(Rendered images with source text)

= Beginning of Section =

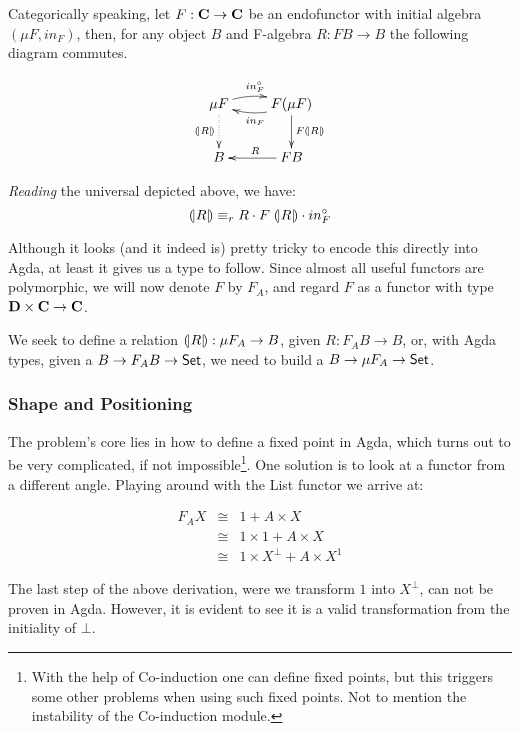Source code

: Categorically speaking, let $F : \textbf{C} \rightarrow \textbf{C}$ be an endofunctor with
initial algebra $(\mu F , in_F)$, then, for any object $B$ and F-algebra $R : F B \rightarrow B$
the following diagram commutes.

\begin{displaymath}
\xymatrix{%
  \mu F \ar@/^/[r]^{in_F^\circ} \ar@{..>}[d]_{\scata{R}}
     & F (\mu F) \ar@/^/[l]^{in_F} \ar[d]^{F \scata{R}} \\
  B     & \ar[l]_{R} F B
}
\end{displaymath}

\emph{Reading} the universal depicted above, we have:
\[ \mathopen{(\!|}R\mathclose{|\!)} \equiv_r R \cdot F\;\mathopen{(\!|}R\mathclose{|\!)} \cdot in_F^\circ \]

Although it looks (and it indeed is) pretty tricky to encode this directly into Agda, at least it gives
us a type to follow. Since almost all useful functors are polymorphic, we will now
denote $F$ by $F_A$, and regard $F$ as a functor with type $\textbf{D} \times \textbf{C} \rightarrow \textbf{C}$.

We seek to define a relation $\mathopen{(\!|}R\mathclose{|\!)} : \mu F_A \rightarrow B$, given $R : F_A B \rightarrow B$,
or, with Agda types, given a $B \rightarrow F_A B \rightarrow \D{Set}$, we need to build a $B \rightarrow \mu F_A \rightarrow \D{Set}$.

\subsubsection{Shape and Positioning}

The problem's core lies in how to define a fixed point in Agda, which turns out 
to be very complicated, if not impossible\footnote{%
With the help of Co-induction one can define fixed points, but this triggers some other
problems when using such fixed points. Not to mention the instability of the Co-induction module.
}. One solution is to look at a functor from a different angle. Playing around with
the List functor we arrive at:

\begin{eqnarray*}
  F_A X & \cong & 1 + A \times X \\
        & \cong & 1 \times 1 + A \times X \\
        & \cong & 1 \times X^\bot + A \times X^1
\end{eqnarray*}

The last step of the above derivation, were we transform $1$ into $X^\bot$, can not be proven
in Agda. However, it is evident to see it is a valid transformation from the initiality of $\bot$.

= End of Section =

## Aim of the exercise
There is a line above that contains "With the help". Copy it and all later lines through the last, exactly, and leave out the rest.

## Answer box
With the help of Co-induction one can define fixed points, but this triggers some other
problems when using such fixed points. Not to mention the instability of the Co-induction module.
}. One solution is to look at a functor from a different angle. Playing around with
the List functor we arrive at:

\begin{eqnarray*}
  F_A X & \cong & 1 + A \times X \\
        & \cong & 1 \times 1 + A \times X \\
        & \cong & 1 \times X^\bot + A \times X^1
\end{eqnarray*}

The last step of the above derivation, were we transform $1$ into $X^\bot$, can not be proven
in Agda. However, it is evident to see it is a valid transformation from the initiality of $\bot$.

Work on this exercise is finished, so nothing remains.